**Aim of the task:** Considering the entries that follow, report how many lines include the string "image", giving the number alone.

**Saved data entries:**
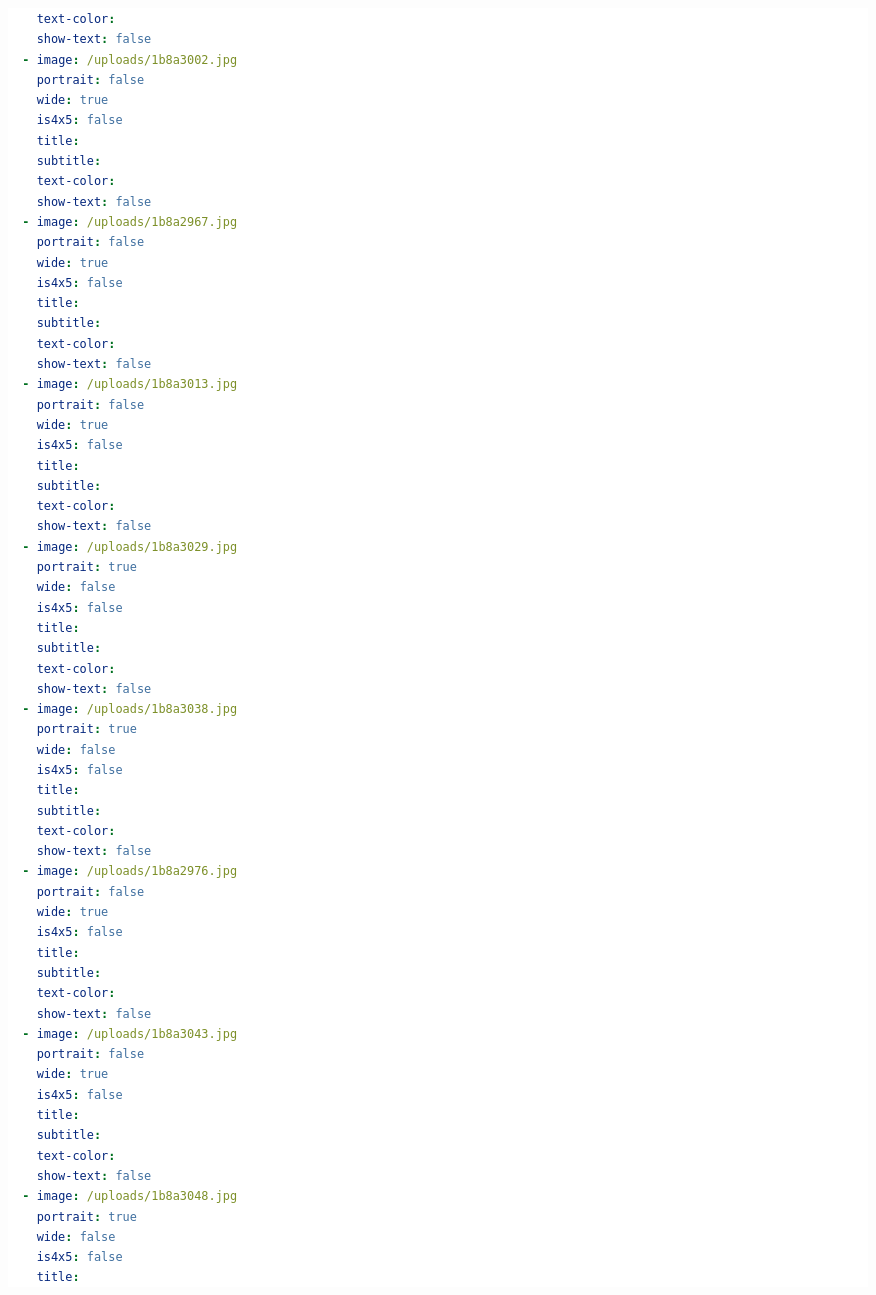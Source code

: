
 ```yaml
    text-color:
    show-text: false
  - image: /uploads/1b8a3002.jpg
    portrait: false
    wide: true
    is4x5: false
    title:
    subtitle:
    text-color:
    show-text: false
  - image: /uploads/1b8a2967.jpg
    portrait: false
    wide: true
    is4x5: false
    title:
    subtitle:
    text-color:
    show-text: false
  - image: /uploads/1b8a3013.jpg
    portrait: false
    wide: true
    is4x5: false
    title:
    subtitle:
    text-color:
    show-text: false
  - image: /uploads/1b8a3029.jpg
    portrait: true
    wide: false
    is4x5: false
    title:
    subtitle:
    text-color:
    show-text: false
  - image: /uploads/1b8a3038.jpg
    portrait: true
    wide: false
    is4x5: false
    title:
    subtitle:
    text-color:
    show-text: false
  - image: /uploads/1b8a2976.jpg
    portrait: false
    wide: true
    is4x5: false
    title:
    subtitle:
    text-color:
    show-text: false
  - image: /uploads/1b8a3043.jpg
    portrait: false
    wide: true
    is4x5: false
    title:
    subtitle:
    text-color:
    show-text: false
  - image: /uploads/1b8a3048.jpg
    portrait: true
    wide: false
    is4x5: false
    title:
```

* * *

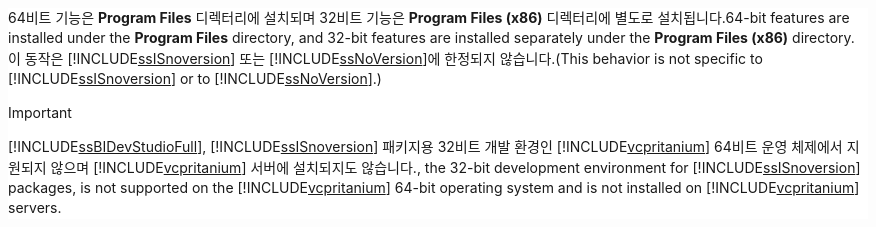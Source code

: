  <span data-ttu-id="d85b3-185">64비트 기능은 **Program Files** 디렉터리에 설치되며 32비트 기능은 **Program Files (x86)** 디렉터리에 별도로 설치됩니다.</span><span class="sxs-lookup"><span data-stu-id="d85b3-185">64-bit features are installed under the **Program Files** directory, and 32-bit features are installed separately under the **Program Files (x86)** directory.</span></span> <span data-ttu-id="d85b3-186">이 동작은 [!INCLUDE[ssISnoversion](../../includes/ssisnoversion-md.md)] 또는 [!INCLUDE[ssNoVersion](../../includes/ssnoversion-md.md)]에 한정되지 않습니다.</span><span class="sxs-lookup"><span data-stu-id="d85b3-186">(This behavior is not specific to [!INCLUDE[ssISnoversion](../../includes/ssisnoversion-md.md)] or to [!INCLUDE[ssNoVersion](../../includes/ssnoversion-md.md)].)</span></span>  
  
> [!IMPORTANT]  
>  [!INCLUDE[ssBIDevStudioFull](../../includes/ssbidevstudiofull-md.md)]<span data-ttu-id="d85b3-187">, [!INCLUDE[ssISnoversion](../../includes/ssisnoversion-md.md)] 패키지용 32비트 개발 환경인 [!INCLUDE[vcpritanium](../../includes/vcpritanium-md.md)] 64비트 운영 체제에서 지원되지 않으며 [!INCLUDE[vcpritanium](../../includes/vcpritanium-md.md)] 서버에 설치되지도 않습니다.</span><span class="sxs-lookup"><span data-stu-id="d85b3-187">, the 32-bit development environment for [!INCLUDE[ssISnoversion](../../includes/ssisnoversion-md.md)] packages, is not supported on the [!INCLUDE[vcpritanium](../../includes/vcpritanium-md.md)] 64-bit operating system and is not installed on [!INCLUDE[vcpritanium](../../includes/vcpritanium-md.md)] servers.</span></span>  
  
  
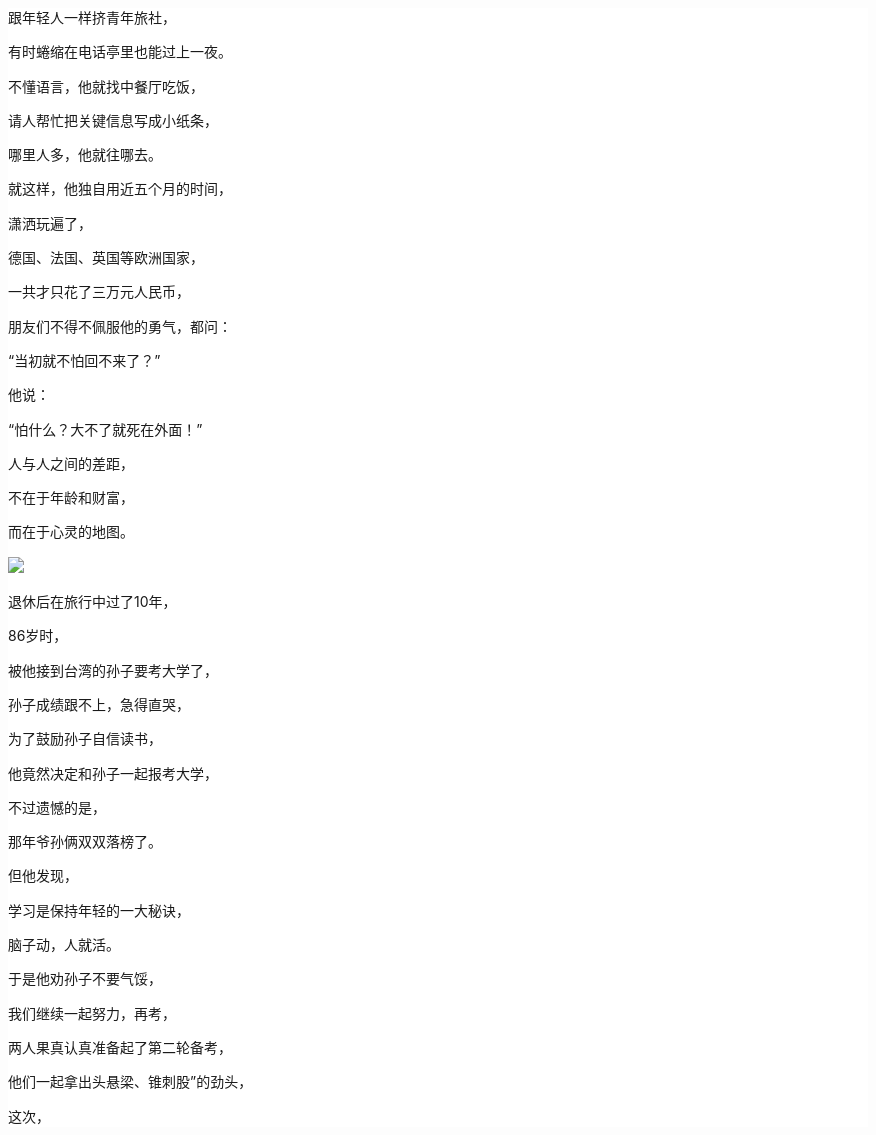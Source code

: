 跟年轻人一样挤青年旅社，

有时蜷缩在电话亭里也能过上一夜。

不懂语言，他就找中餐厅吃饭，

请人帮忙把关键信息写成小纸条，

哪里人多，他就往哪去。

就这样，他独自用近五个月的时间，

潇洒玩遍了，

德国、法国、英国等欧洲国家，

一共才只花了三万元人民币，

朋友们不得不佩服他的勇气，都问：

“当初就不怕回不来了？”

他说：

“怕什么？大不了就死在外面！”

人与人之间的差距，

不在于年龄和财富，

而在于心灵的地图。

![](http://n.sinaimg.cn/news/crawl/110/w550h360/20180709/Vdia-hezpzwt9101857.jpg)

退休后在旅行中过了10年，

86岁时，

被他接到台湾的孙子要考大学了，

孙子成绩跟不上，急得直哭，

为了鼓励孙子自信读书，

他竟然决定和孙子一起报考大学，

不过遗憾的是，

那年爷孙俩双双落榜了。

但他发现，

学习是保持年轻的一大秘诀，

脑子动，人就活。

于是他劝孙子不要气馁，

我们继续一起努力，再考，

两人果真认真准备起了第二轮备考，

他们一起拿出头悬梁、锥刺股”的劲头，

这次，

...

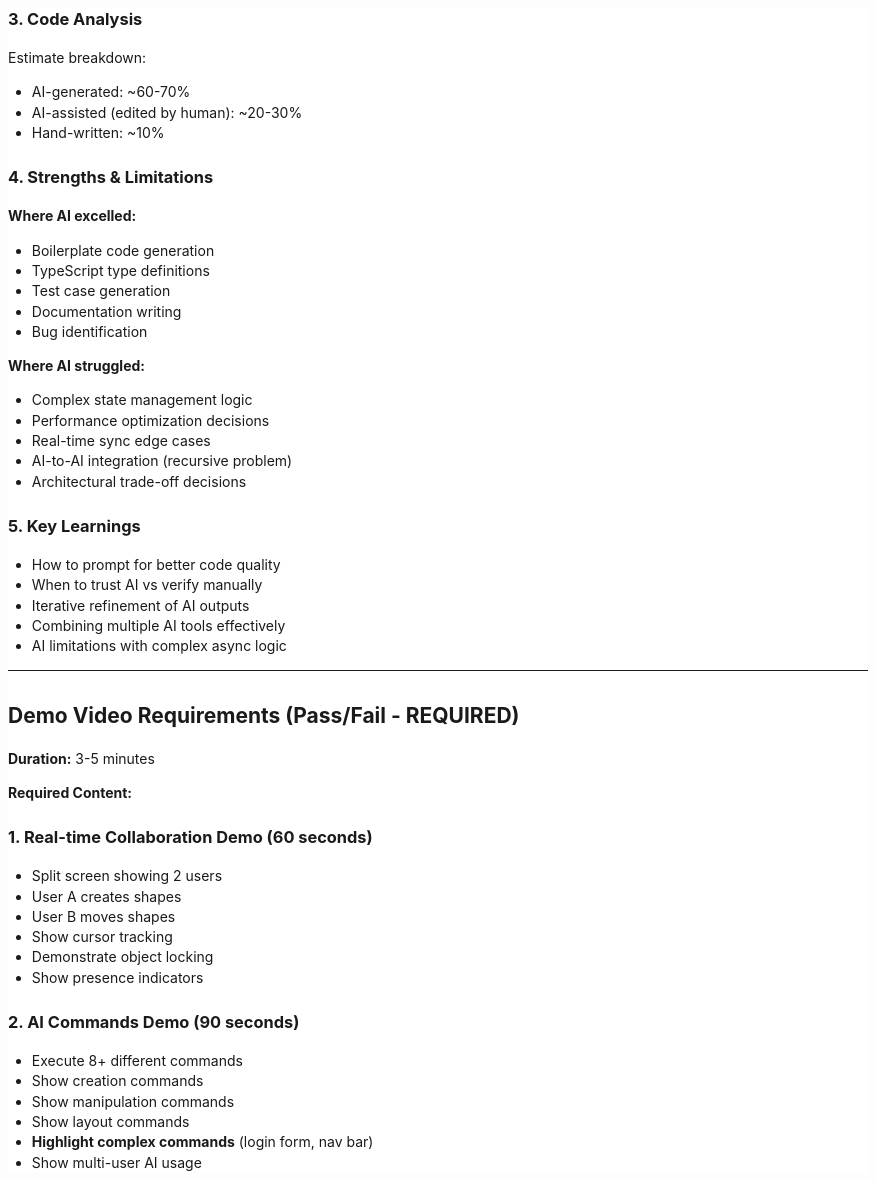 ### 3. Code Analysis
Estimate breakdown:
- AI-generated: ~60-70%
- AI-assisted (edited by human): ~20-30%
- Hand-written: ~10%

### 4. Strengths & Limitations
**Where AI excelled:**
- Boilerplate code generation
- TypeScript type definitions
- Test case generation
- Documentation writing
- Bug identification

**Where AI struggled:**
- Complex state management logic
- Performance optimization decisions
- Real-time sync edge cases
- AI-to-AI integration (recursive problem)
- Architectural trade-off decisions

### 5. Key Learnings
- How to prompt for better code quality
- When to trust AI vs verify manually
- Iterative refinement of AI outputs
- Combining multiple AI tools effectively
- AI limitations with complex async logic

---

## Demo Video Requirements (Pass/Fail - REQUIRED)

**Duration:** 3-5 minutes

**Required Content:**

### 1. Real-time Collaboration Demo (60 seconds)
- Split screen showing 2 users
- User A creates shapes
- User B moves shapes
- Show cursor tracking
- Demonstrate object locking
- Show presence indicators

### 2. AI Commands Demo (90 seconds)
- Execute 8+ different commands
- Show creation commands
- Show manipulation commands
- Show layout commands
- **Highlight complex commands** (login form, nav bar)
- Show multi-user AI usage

**Task answer:** 8